**WHAT YOU WILL DO**. Only lines that contain the word "know" belong in the answer; copy them from the records below.

____

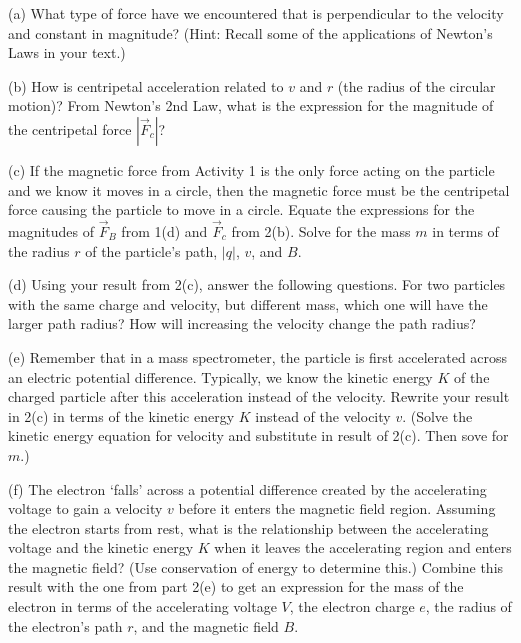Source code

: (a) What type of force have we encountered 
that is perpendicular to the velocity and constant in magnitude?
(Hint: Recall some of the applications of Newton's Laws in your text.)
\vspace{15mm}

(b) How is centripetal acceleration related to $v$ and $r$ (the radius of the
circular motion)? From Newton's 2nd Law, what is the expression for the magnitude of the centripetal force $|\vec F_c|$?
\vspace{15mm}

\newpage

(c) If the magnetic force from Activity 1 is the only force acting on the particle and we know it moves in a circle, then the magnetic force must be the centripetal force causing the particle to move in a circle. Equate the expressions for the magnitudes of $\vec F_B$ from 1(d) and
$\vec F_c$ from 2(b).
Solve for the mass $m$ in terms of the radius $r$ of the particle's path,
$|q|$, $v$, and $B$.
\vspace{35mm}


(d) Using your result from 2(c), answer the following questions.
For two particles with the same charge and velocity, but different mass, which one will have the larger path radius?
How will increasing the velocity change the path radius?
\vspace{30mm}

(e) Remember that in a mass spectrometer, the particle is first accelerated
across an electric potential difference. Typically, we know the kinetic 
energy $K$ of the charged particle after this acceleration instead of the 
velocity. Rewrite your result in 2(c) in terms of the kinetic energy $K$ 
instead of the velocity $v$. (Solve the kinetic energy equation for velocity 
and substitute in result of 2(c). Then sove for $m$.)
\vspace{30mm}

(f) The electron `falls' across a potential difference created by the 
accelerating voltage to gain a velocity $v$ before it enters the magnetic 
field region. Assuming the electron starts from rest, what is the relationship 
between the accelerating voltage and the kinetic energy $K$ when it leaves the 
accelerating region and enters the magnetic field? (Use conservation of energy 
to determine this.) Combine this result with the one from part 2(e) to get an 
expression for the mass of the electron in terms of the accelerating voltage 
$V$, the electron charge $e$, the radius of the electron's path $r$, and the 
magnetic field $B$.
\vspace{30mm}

____

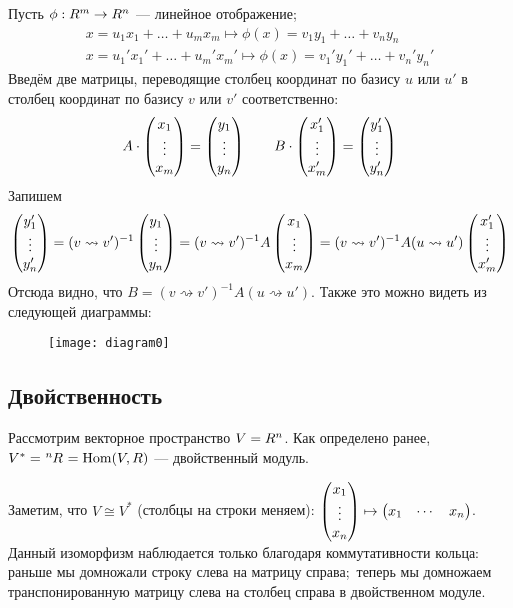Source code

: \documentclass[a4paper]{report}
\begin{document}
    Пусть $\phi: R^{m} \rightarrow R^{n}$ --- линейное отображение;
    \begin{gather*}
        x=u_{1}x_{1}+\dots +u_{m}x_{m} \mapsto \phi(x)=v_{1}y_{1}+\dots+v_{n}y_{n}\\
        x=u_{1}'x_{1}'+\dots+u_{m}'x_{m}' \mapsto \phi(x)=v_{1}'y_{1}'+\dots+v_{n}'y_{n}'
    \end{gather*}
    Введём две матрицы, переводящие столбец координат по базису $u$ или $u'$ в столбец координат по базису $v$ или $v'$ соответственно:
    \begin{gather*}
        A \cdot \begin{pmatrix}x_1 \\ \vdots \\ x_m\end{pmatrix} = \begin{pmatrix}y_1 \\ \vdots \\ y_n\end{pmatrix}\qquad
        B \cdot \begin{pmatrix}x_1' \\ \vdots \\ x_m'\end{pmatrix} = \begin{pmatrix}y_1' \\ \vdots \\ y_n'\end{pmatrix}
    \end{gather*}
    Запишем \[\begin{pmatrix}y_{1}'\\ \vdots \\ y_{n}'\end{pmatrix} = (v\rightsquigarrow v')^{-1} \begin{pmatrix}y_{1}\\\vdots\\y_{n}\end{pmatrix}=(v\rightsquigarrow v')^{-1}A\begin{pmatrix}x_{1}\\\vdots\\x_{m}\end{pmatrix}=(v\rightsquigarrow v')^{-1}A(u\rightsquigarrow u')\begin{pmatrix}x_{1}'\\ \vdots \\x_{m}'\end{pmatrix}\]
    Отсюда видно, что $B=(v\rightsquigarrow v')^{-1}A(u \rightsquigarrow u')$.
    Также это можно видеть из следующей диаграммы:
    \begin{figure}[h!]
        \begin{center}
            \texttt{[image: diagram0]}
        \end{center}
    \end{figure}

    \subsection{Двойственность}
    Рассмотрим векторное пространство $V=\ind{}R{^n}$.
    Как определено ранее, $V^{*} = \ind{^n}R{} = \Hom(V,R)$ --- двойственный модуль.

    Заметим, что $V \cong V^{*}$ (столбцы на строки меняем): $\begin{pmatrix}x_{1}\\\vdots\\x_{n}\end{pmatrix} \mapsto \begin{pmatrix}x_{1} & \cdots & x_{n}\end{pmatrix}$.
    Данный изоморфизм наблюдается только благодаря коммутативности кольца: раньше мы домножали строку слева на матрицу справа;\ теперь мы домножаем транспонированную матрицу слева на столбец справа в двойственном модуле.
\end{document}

____

**SOLUTION TO THE EXERCISE**.
(c) If the magnetic force from Activity 1 is the only force acting on the particle and we know it moves in a circle, then the magnetic force must be the centripetal force causing the particle to move in a circle. Equate the expressions for the magnitudes of $\vec F_B$ from 1(d) and
across an electric potential difference. Typically, we know the kinetic 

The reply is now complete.